If you encounter the error
info There appears to be trouble with your network connection. Retrying…
It is a sing that your nmp version is not compatible with the one required for Ghost. So, it is pivotal you have the versions shown above installed in your Raspberry Pi.
3. Now it is time to get things actually done. Install Ghost inside the directory you made the git checkout.
$ sudo npm install ghost-cli -g
4. After completion, you will need to create a folder to install Ghost locally. This folder needs to be empty and with the rights of reading and writing. In order to do so, create a directory.
$ sudo mkdir local
Now you have to exit superuser and give all permissions for this folder:
$ sudo chmod -R a+rwx local/
4. Finally, let’s install Ghost inside the folder we have created.
$ ghost install local
After one hour or so you should encounter the success logging info for the Ghost installation.
5. Now, after installing the Ghost, we need to do some configuration in order to get it up and running in your Raspberry Pi. Inside the folder you installed the Ghost, you’ll find a configuration file named config.development.json. This file is the one used to set up most of the environment variables that Ghost uses. You’ll need to change the variable URL, PORT, and HOST depending on your configuration. In my case, my server will be exposed under the URL http://jaimedantas.ddns.net in the port 9002. And the host IP of my Raspberry is 192.168.15.20.

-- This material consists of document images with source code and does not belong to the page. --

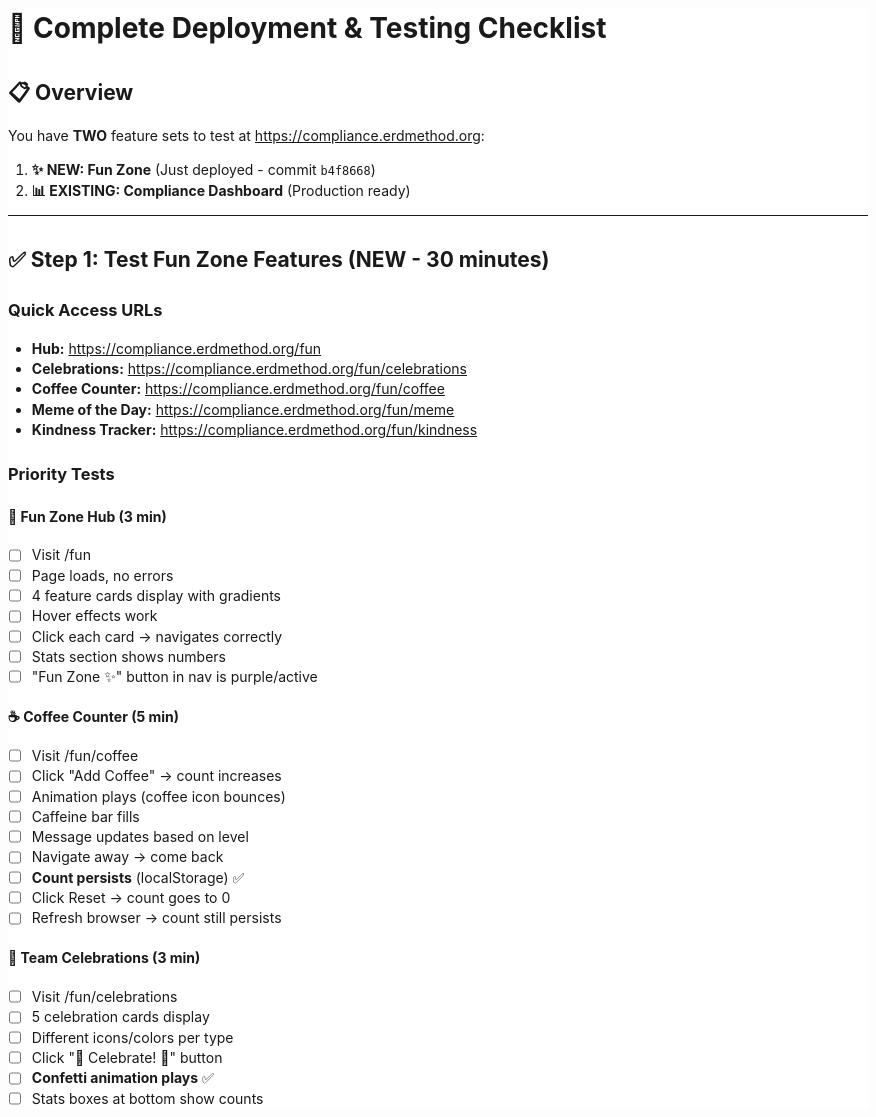 # 🚀 Complete Deployment & Testing Checklist

## 📋 Overview

You have **TWO** feature sets to test at https://compliance.erdmethod.org:

1. **✨ NEW: Fun Zone** (Just deployed - commit `b4f8668`)
2. **📊 EXISTING: Compliance Dashboard** (Production ready)

---

## ✅ Step 1: Test Fun Zone Features (NEW - 30 minutes)

### Quick Access URLs
- **Hub:** https://compliance.erdmethod.org/fun
- **Celebrations:** https://compliance.erdmethod.org/fun/celebrations
- **Coffee Counter:** https://compliance.erdmethod.org/fun/coffee  
- **Meme of the Day:** https://compliance.erdmethod.org/fun/meme
- **Kindness Tracker:** https://compliance.erdmethod.org/fun/kindness

### Priority Tests

#### 🎊 Fun Zone Hub (3 min)
- [ ] Visit /fun
- [ ] Page loads, no errors
- [ ] 4 feature cards display with gradients
- [ ] Hover effects work
- [ ] Click each card → navigates correctly
- [ ] Stats section shows numbers
- [ ] "Fun Zone ✨" button in nav is purple/active

#### ☕ Coffee Counter (5 min)
- [ ] Visit /fun/coffee
- [ ] Click "Add Coffee" → count increases
- [ ] Animation plays (coffee icon bounces)
- [ ] Caffeine bar fills
- [ ] Message updates based on level
- [ ] Navigate away → come back
- [ ] **Count persists** (localStorage) ✅
- [ ] Click Reset → count goes to 0
- [ ] Refresh browser → count still persists

#### 🎊 Team Celebrations (3 min)
- [ ] Visit /fun/celebrations
- [ ] 5 celebration cards display
- [ ] Different icons/colors per type
- [ ] Click "🎊 Celebrate! 🎊" button
- [ ] **Confetti animation plays** ✅
- [ ] Stats boxes at bottom show counts
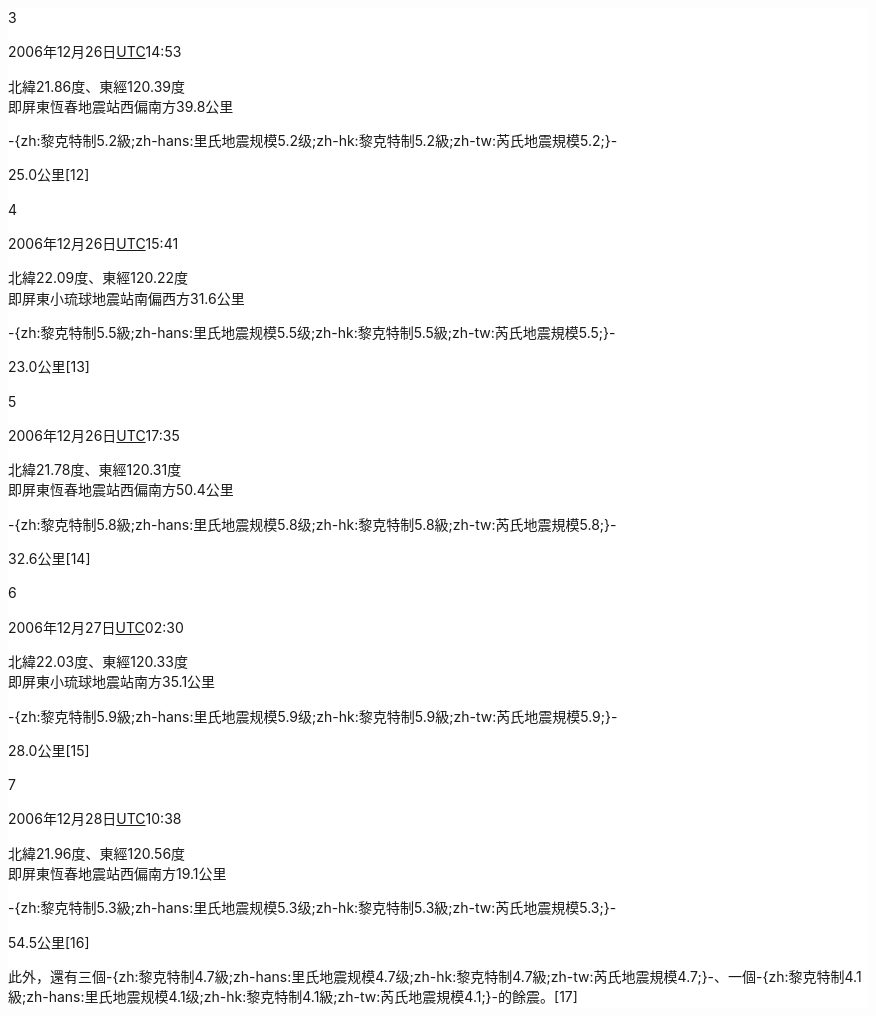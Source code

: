 </tr>
<tr class="even">
<td><p>3</p></td>
<td><p>2006年12月26日<a href="https://zh.wikipedia.org/wiki/UTC" title="wikilink">UTC</a>14:53</p></td>
<td><p>北緯21.86度、東經120.39度<br />
即屏東恆春地震站西偏南方39.8公里</p></td>
<td><p>-{zh:黎克特制5.2級;zh-hans:里氏地震规模5.2级;zh-hk:黎克特制5.2級;zh-tw:芮氏地震規模5.2;}-</p></td>
<td><p>25.0公里[12]</p></td>
</tr>
<tr class="odd">
<td><p>4</p></td>
<td><p>2006年12月26日<a href="https://zh.wikipedia.org/wiki/UTC" title="wikilink">UTC</a>15:41</p></td>
<td><p>北緯22.09度、東經120.22度<br />
即屏東小琉球地震站南偏西方31.6公里</p></td>
<td><p>-{zh:黎克特制5.5級;zh-hans:里氏地震规模5.5级;zh-hk:黎克特制5.5級;zh-tw:芮氏地震規模5.5;}-</p></td>
<td><p>23.0公里[13]</p></td>
</tr>
<tr class="even">
<td><p>5</p></td>
<td><p>2006年12月26日<a href="https://zh.wikipedia.org/wiki/UTC" title="wikilink">UTC</a>17:35</p></td>
<td><p>北緯21.78度、東經120.31度<br />
即屏東恆春地震站西偏南方50.4公里</p></td>
<td><p>-{zh:黎克特制5.8級;zh-hans:里氏地震规模5.8级;zh-hk:黎克特制5.8級;zh-tw:芮氏地震規模5.8;}-</p></td>
<td><p>32.6公里[14]</p></td>
</tr>
<tr class="odd">
<td><p>6</p></td>
<td><p>2006年12月27日<a href="https://zh.wikipedia.org/wiki/UTC" title="wikilink">UTC</a>02:30</p></td>
<td><p>北緯22.03度、東經120.33度<br />
即屏東小琉球地震站南方35.1公里</p></td>
<td><p>-{zh:黎克特制5.9級;zh-hans:里氏地震规模5.9级;zh-hk:黎克特制5.9級;zh-tw:芮氏地震規模5.9;}-</p></td>
<td><p>28.0公里[15]</p></td>
</tr>
<tr class="even">
<td><p>7</p></td>
<td><p>2006年12月28日<a href="https://zh.wikipedia.org/wiki/UTC" title="wikilink">UTC</a>10:38</p></td>
<td><p>北緯21.96度、東經120.56度<br />
即屏東恆春地震站西偏南方19.1公里</p></td>
<td><p>-{zh:黎克特制5.3級;zh-hans:里氏地震规模5.3级;zh-hk:黎克特制5.3級;zh-tw:芮氏地震規模5.3;}-</p></td>
<td><p>54.5公里[16]</p></td>
</tr>
</tbody>
</table>

此外，還有三個-{zh:黎克特制4.7級;zh-hans:里氏地震规模4.7级;zh-hk:黎克特制4.7級;zh-tw:芮氏地震規模4.7;}-、一個-{zh:黎克特制4.1級;zh-hans:里氏地震规模4.1级;zh-hk:黎克特制4.1級;zh-tw:芮氏地震規模4.1;}-的餘震。\[17\]
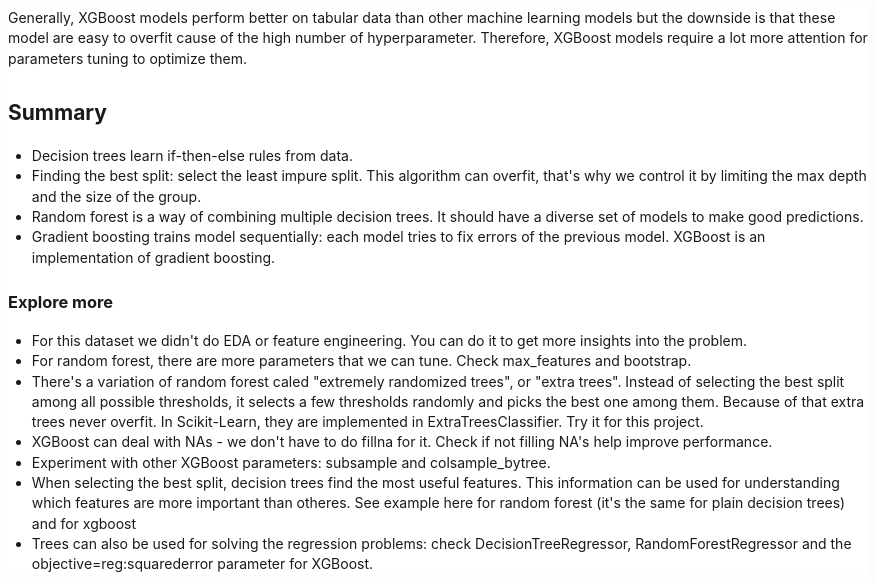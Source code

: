 Generally, XGBoost models perform better on tabular data than other machine learning models but the downside is that these model are easy to overfit cause of the high number of hyperparameter. Therefore, XGBoost models require a lot more attention for parameters tuning to optimize them.

## Summary

- Decision trees learn if-then-else rules from data.
- Finding the best split: select the least impure split. This algorithm can overfit, that's why we control it by limiting the max depth and the size of the group.
- Random forest is a way of combining multiple decision trees. It should have a diverse set of models to make good predictions.
- Gradient boosting trains model sequentially: each model tries to fix errors of the previous model. XGBoost is an implementation of gradient boosting.

### Explore more

* For this dataset we didn't do EDA or feature engineering. You can do it to get more insights into the problem.
* For random forest, there are more parameters that we can tune. Check max_features and bootstrap.
* There's a variation of random forest caled "extremely randomized trees", or "extra trees". Instead of selecting the best split among all possible thresholds, it selects a few thresholds randomly and picks the best one among them. Because of that extra trees never overfit. In Scikit-Learn, they are implemented in ExtraTreesClassifier. Try it for this project.
* XGBoost can deal with NAs - we don't have to do fillna for it. Check if not filling NA's help improve performance.
* Experiment with other XGBoost parameters: subsample and colsample_bytree.
* When selecting the best split, decision trees find the most useful features. This information can be used for understanding which features are more important than otheres. See example here for random forest (it's the same for plain decision trees) and for xgboost
* Trees can also be used for solving the regression problems: check DecisionTreeRegressor, RandomForestRegressor and the objective=reg:squarederror parameter for XGBoost.

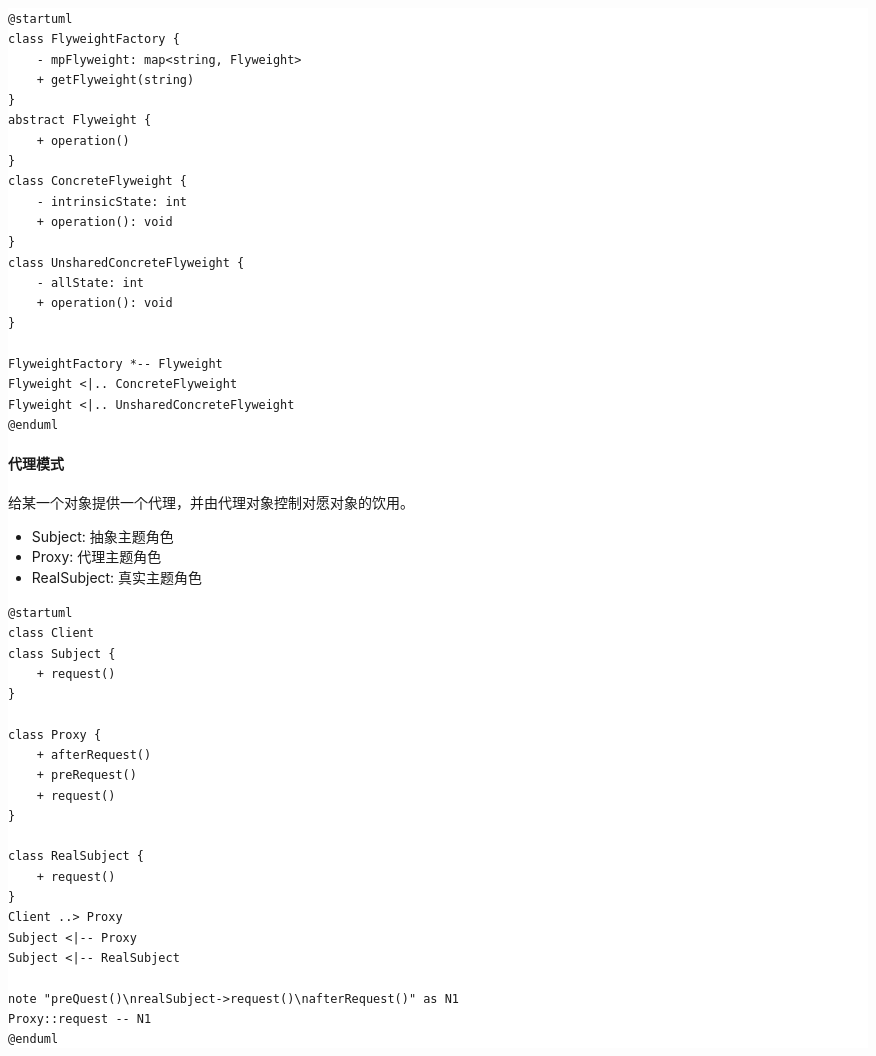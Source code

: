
 ```plantuml
@startuml
class FlyweightFactory {
    - mpFlyweight: map<string, Flyweight>
    + getFlyweight(string)
}
abstract Flyweight {
    + operation()
}
class ConcreteFlyweight {
    - intrinsicState: int
    + operation(): void
}
class UnsharedConcreteFlyweight {
    - allState: int
    + operation(): void
}

FlyweightFactory *-- Flyweight
Flyweight <|.. ConcreteFlyweight
Flyweight <|.. UnsharedConcreteFlyweight
@enduml
```

#### 代理模式
给某一个对象提供一个代理，并由代理对象控制对愿对象的饮用。

* Subject: 抽象主题角色
* Proxy: 代理主题角色
* RealSubject: 真实主题角色

```plantuml
@startuml
class Client
class Subject {
    + request()
}

class Proxy {
    + afterRequest()
    + preRequest()
    + request()
}

class RealSubject {
    + request()
}
Client ..> Proxy
Subject <|-- Proxy
Subject <|-- RealSubject

note "preQuest()\nrealSubject->request()\nafterRequest()" as N1
Proxy::request -- N1
@enduml
```
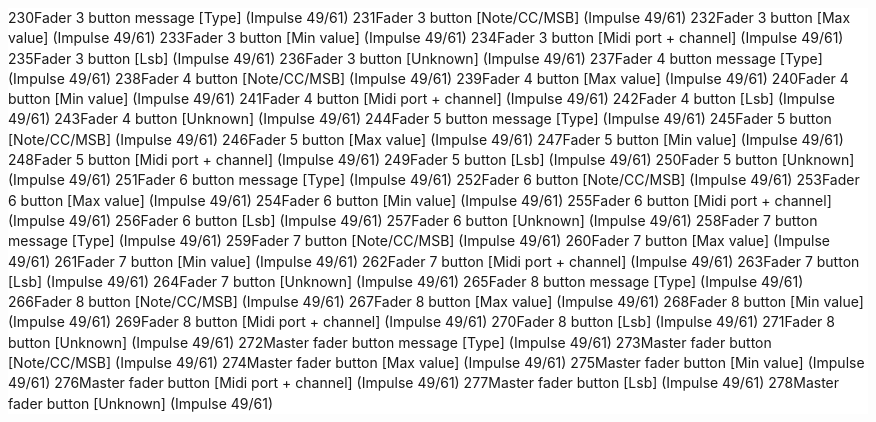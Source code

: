   <tr><td>230</td><td>Fader 3 button message [Type] (Impulse 49/61)</td></tr>
  <tr><td>231</td><td>Fader 3 button [Note/CC/MSB] (Impulse 49/61)</td></tr>
  <tr><td>232</td><td>Fader 3 button [Max value] (Impulse 49/61)</td></tr>
  <tr><td>233</td><td>Fader 3 button [Min value] (Impulse 49/61)</td></tr>
  <tr><td>234</td><td>Fader 3 button [Midi port + channel] (Impulse 49/61)</td></tr>
  <tr><td>235</td><td>Fader 3 button [Lsb] (Impulse 49/61)</td></tr>
  <tr><td>236</td><td>Fader 3 button [Unknown] (Impulse 49/61)</td></tr>

  <tr><td>237</td><td>Fader 4 button message [Type] (Impulse 49/61)</td></tr>
  <tr><td>238</td><td>Fader 4 button [Note/CC/MSB] (Impulse 49/61)</td></tr>
  <tr><td>239</td><td>Fader 4 button [Max value] (Impulse 49/61)</td></tr>
  <tr><td>240</td><td>Fader 4 button [Min value] (Impulse 49/61)</td></tr>
  <tr><td>241</td><td>Fader 4 button [Midi port + channel] (Impulse 49/61)</td></tr>
  <tr><td>242</td><td>Fader 4 button [Lsb] (Impulse 49/61)</td></tr>
  <tr><td>243</td><td>Fader 4 button [Unknown] (Impulse 49/61)</td></tr>

  <tr><td>244</td><td>Fader 5 button message [Type] (Impulse 49/61)</td></tr>
  <tr><td>245</td><td>Fader 5 button [Note/CC/MSB] (Impulse 49/61)</td></tr>
  <tr><td>246</td><td>Fader 5 button [Max value] (Impulse 49/61)</td></tr>
  <tr><td>247</td><td>Fader 5 button [Min value] (Impulse 49/61)</td></tr>
  <tr><td>248</td><td>Fader 5 button [Midi port + channel] (Impulse 49/61)</td></tr>
  <tr><td>249</td><td>Fader 5 button [Lsb] (Impulse 49/61)</td></tr>
  <tr><td>250</td><td>Fader 5 button [Unknown] (Impulse 49/61)</td></tr>

  <tr><td>251</td><td>Fader 6 button message [Type] (Impulse 49/61)</td></tr>
  <tr><td>252</td><td>Fader 6 button [Note/CC/MSB] (Impulse 49/61)</td></tr>
  <tr><td>253</td><td>Fader 6 button [Max value] (Impulse 49/61)</td></tr>
  <tr><td>254</td><td>Fader 6 button [Min value] (Impulse 49/61)</td></tr>
  <tr><td>255</td><td>Fader 6 button [Midi port + channel] (Impulse 49/61)</td></tr>
  <tr><td>256</td><td>Fader 6 button [Lsb] (Impulse 49/61)</td></tr>
  <tr><td>257</td><td>Fader 6 button [Unknown] (Impulse 49/61)</td></tr>

  <tr><td>258</td><td>Fader 7 button message [Type] (Impulse 49/61)</td></tr>
  <tr><td>259</td><td>Fader 7 button [Note/CC/MSB] (Impulse 49/61)</td></tr>
  <tr><td>260</td><td>Fader 7 button [Max value] (Impulse 49/61)</td></tr>
  <tr><td>261</td><td>Fader 7 button [Min value] (Impulse 49/61)</td></tr>
  <tr><td>262</td><td>Fader 7 button [Midi port + channel] (Impulse 49/61)</td></tr>
  <tr><td>263</td><td>Fader 7 button [Lsb] (Impulse 49/61)</td></tr>
  <tr><td>264</td><td>Fader 7 button [Unknown] (Impulse 49/61)</td></tr>

  <tr><td>265</td><td>Fader 8 button message [Type] (Impulse 49/61)</td></tr>
  <tr><td>266</td><td>Fader 8 button [Note/CC/MSB] (Impulse 49/61)</td></tr>
  <tr><td>267</td><td>Fader 8 button [Max value] (Impulse 49/61)</td></tr>
  <tr><td>268</td><td>Fader 8 button [Min value] (Impulse 49/61)</td></tr>
  <tr><td>269</td><td>Fader 8 button [Midi port + channel] (Impulse 49/61)</td></tr>
  <tr><td>270</td><td>Fader 8 button [Lsb] (Impulse 49/61)</td></tr>
  <tr><td>271</td><td>Fader 8 button [Unknown] (Impulse 49/61)</td></tr>

  <tr><td>272</td><td>Master fader button message [Type] (Impulse 49/61)</td></tr>
  <tr><td>273</td><td>Master fader button [Note/CC/MSB] (Impulse 49/61)</td></tr>
  <tr><td>274</td><td>Master fader button [Max value] (Impulse 49/61)</td></tr>
  <tr><td>275</td><td>Master fader button [Min value] (Impulse 49/61)</td></tr>
  <tr><td>276</td><td>Master fader button [Midi port + channel] (Impulse 49/61)</td></tr>
  <tr><td>277</td><td>Master fader button [Lsb] (Impulse 49/61)</td></tr>
  <tr><td>278</td><td>Master fader button [Unknown] (Impulse 49/61)</td></tr>
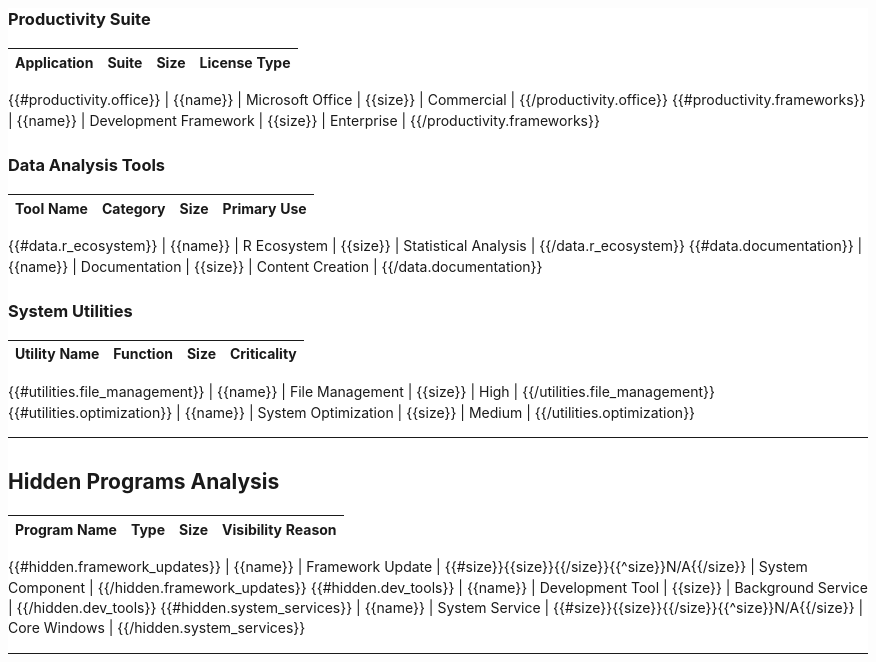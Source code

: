 ### Productivity Suite

| Application | Suite | Size | License Type |
|-------------|-------|------|--------------|
{{#productivity.office}}
| {{name}} | Microsoft Office | {{size}} | Commercial |
{{/productivity.office}}
{{#productivity.frameworks}}
| {{name}} | Development Framework | {{size}} | Enterprise |
{{/productivity.frameworks}}

### Data Analysis Tools

| Tool Name | Category | Size | Primary Use |
|-----------|----------|------|-------------|
{{#data.r_ecosystem}}
| {{name}} | R Ecosystem | {{size}} | Statistical Analysis |
{{/data.r_ecosystem}}
{{#data.documentation}}
| {{name}} | Documentation | {{size}} | Content Creation |
{{/data.documentation}}

### System Utilities

| Utility Name | Function | Size | Criticality |
|--------------|----------|------|-------------|
{{#utilities.file_management}}
| {{name}} | File Management | {{size}} | High |
{{/utilities.file_management}}
{{#utilities.optimization}}
| {{name}} | System Optimization | {{size}} | Medium |
{{/utilities.optimization}}

---

## Hidden Programs Analysis

| Program Name | Type | Size | Visibility Reason |
|--------------|------|------|-------------------|
{{#hidden.framework_updates}}
| {{name}} | Framework Update | {{#size}}{{size}}{{/size}}{{^size}}N/A{{/size}} | System Component |
{{/hidden.framework_updates}}
{{#hidden.dev_tools}}
| {{name}} | Development Tool | {{size}} | Background Service |
{{/hidden.dev_tools}}
{{#hidden.system_services}}
| {{name}} | System Service | {{#size}}{{size}}{{/size}}{{^size}}N/A{{/size}} | Core Windows |
{{/hidden.system_services}}

---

Keep in mind these values must be based on your internal network configuration. As an example, I set my Internet router to forward the port 9002 from my public IP to the port 9002 of my Raspberry Pi (192.168.15.20).
After performing all settings of your Ghost correctly, you should be able to access its webpage:
We saw that it is possible to run an entire blog environment inside a Raspberry Pi with just a couple of hours of work. From now on, I will update this post as well as create new posts using only my Raspberry Pi to host it. I kept it running 24/7 so far, and I didn’t encounter any problem what so ever while running this blog on it until this present day.
The blog created was hosted here: http://www.reverseengineeringblog.com/
I hope you find this post interesting and helpful.